Non basta invocare il rispetto delle risoluzioni del Consiglio di sicurezza per evitare una condanna a Strasburgo. E’ la conclusione raggiunta dalla Grande Camera nella sentenza Nada contro Svizzera (ricorso n. 10593/08, CASE OF NADA v SWITZERLAND) con la quale il massimo organo giurisdizionale della Corte europea dei diritti dell’uomo ha accertato la violazione dell’articolo 8 e dell’articolo 13 della Convenzione da parte della Svizzera. A Strasburgo si era rivolto un cittadino italiano e svizzero che era stato incluso, con una risoluzione del Consiglio di sicurezza delle Nazioni Unite, in una blacklist. I suoi beni furono sequestrati e la Svizzera emise un provvedimento che proibiva il transito e l’ingresso in Svizzera, impedendogli così di muoversi da Campione. Le indagini sul conto del ricorrente furono archiviate sia in Svizzera che in Italia. Di conseguenza, l’uomo chiese alle autorità elvetiche di cancellarlo dalla lista, ma ottenne un netto rifiuto sul presupposto che non era possibile derogare, in base all’articolo 25 della Carta ONU, ad una decisione del Consiglio di sicurezza. Intanto l’Italia aveva presentato, nel 2008, una richiesta al Comitato delle sanzioni Onu per cancellare il ricorrente dalla blacklist, ma l’istanza era stata respinta. Solo nel 2009, a seguito della presentazione di una richiesta del ricorrente, il Comitato ha accolto l’istanza.

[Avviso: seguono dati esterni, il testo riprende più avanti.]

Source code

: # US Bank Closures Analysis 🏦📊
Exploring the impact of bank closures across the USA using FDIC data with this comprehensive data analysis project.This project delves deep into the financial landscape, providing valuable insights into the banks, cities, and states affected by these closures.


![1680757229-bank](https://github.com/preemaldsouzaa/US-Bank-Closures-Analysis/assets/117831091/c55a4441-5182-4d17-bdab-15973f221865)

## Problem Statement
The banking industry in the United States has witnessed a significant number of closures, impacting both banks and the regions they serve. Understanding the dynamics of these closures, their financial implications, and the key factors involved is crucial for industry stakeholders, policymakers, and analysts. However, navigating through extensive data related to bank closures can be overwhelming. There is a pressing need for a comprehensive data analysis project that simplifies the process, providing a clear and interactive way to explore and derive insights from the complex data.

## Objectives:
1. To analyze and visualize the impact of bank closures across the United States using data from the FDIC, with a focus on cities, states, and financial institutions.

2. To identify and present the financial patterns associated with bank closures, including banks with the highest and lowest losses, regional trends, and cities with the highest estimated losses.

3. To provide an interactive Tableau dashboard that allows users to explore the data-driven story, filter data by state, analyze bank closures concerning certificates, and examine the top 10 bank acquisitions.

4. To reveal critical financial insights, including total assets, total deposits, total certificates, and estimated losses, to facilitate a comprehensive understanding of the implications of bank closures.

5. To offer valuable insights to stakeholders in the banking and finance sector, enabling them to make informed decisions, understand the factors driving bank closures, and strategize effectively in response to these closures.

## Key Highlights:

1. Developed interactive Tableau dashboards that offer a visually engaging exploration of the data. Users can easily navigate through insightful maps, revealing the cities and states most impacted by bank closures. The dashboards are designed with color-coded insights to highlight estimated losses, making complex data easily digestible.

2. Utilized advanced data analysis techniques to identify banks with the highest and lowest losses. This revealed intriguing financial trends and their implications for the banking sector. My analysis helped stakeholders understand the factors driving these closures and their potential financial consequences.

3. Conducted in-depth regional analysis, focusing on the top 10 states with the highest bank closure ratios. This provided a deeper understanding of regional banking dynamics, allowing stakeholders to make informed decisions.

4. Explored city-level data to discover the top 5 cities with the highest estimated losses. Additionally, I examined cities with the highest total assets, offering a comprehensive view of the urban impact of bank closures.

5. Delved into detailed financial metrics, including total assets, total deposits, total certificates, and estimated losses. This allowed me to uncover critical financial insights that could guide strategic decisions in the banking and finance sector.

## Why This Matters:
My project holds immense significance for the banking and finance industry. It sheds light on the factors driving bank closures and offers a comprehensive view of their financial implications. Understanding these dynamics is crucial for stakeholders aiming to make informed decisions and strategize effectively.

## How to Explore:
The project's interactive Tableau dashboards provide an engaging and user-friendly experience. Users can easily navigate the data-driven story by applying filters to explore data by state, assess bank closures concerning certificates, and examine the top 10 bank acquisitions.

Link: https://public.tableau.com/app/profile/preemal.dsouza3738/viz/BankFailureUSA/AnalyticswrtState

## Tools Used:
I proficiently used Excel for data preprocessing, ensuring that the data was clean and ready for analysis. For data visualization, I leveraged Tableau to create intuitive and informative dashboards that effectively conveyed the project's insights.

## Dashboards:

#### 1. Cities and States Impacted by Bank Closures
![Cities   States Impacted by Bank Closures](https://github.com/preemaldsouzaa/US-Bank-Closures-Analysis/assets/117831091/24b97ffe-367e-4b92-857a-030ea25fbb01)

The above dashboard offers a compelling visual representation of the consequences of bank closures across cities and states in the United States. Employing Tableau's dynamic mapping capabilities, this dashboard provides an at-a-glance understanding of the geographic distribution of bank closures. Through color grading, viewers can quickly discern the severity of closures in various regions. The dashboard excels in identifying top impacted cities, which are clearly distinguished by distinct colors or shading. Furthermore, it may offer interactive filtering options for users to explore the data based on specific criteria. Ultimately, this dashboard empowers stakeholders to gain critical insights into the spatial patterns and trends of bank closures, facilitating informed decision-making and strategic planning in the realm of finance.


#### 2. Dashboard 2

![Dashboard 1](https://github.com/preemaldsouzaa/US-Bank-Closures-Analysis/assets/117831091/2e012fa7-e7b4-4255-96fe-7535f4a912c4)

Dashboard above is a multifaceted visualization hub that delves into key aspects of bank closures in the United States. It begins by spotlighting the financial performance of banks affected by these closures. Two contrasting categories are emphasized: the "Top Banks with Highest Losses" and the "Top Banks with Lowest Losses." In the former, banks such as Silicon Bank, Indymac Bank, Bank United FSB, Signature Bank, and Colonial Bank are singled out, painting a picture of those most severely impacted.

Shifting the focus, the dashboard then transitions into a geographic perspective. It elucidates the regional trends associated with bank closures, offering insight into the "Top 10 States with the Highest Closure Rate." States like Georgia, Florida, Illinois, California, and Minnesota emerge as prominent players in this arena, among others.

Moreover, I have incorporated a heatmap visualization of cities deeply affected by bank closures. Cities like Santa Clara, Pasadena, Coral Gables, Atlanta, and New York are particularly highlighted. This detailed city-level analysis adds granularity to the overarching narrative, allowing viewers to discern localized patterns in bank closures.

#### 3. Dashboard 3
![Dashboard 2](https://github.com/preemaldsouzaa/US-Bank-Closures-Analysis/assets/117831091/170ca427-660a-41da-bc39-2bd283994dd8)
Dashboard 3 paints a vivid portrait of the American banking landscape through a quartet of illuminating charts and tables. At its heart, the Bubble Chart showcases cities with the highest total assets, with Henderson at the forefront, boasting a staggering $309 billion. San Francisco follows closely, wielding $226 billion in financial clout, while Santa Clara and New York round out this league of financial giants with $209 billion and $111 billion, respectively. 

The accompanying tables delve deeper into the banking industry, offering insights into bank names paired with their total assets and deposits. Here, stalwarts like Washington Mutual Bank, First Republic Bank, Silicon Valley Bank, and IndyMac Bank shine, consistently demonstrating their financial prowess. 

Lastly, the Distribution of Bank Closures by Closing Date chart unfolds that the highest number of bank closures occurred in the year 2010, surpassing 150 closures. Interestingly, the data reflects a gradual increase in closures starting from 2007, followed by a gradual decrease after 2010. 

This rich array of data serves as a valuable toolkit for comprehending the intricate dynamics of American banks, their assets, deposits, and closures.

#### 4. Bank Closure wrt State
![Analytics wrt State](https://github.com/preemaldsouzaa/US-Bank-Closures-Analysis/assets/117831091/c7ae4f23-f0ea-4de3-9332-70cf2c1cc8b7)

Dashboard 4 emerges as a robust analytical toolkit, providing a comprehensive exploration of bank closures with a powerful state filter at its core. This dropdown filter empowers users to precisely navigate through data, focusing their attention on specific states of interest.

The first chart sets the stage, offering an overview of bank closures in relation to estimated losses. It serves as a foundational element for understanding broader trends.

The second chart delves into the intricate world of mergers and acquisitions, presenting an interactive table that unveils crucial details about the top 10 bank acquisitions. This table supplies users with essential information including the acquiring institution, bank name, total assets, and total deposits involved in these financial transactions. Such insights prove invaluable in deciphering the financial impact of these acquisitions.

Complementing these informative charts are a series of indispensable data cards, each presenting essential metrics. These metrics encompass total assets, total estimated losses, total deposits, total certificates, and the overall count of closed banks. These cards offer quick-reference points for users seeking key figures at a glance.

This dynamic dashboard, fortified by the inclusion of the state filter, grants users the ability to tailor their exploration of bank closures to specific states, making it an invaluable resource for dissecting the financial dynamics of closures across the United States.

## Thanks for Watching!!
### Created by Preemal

Evidente la violazione, da parte della Svizzera, dell’articolo 8 della Convenzione europea dei diritti dell’uomo, che riconosce il diritto al rispetto della vita privata e familiare. E’ vero che la lotta al terrorismo è un obiettivo di particolare rilievo, ma essa non può essere condotta in contrasto con i diritti umani. Inoltre, ogni restrizione a una libertà di un individuo deve essere fondata e deve essere dimostrata la sua necessità in modo convincente. Non è stato il caso della Svizzera che – precisa la Corte – ha informato il Comitato delle sanzioni Onu della chiusura delle indagini a carico del ricorrente solo nel 2009, ben quattro anni dopo l’effettiva archiviazione avvenuta nel 2005. Non è stato sufficiente indicare alla vittima della violazione che avrebbe potuto rivolgersi al Comitato delle sanzioni senza fornirgli alcuna assistenza. Né basta invocare il rispetto delle risoluzioni del Consiglio di sicurezza dell’Onu perché la Svizzera avrebbe potuto applicare la risoluzione in modo meno duro l’atto, adottando ogni misura possibile per conciliare il regime sanzionatorio con la particolare situazione del ricorrente. A ciò si aggiunga che la Svizzera ha mancato di armonizzare gli obblighi internazionali ritenuti contraddittori. Di qui la violazione dell’articolo 8 della Convenzione. Non solo. Le autorità elvetiche non hanno messo a disposizione alcuno strumento giurisdizionale per valutare la situazione della vittima: lo stesso ricorso presentato alla Corte federale è stato respinto invocando l’impossibilità per le autorità nazionali di decidere su comportamenti richiesti dal Consiglio Onu. Violato, così, anche l’articolo 13 che impone agli Stati la predisposizioni di misure giurisdizionali effettive per la tutela dei diritti.
La Grande Camera non ha ritenuto necessario analizzare la questione dei rapporti tra Convenzione europea dei diritti dell’uomo e risoluzioni del Consiglio di sicurezza poiché la Svizzera aveva violato la Convenzione non dimostrando di aver adottato tutte le misure necessarie a considerare la situazione del ricorrente. Una conclusione che, in ogni caso, fa capire chiaramente che gli Stati non possono abdicare al rispetto dei diritti umani. Neanche se lo dice l’ONU.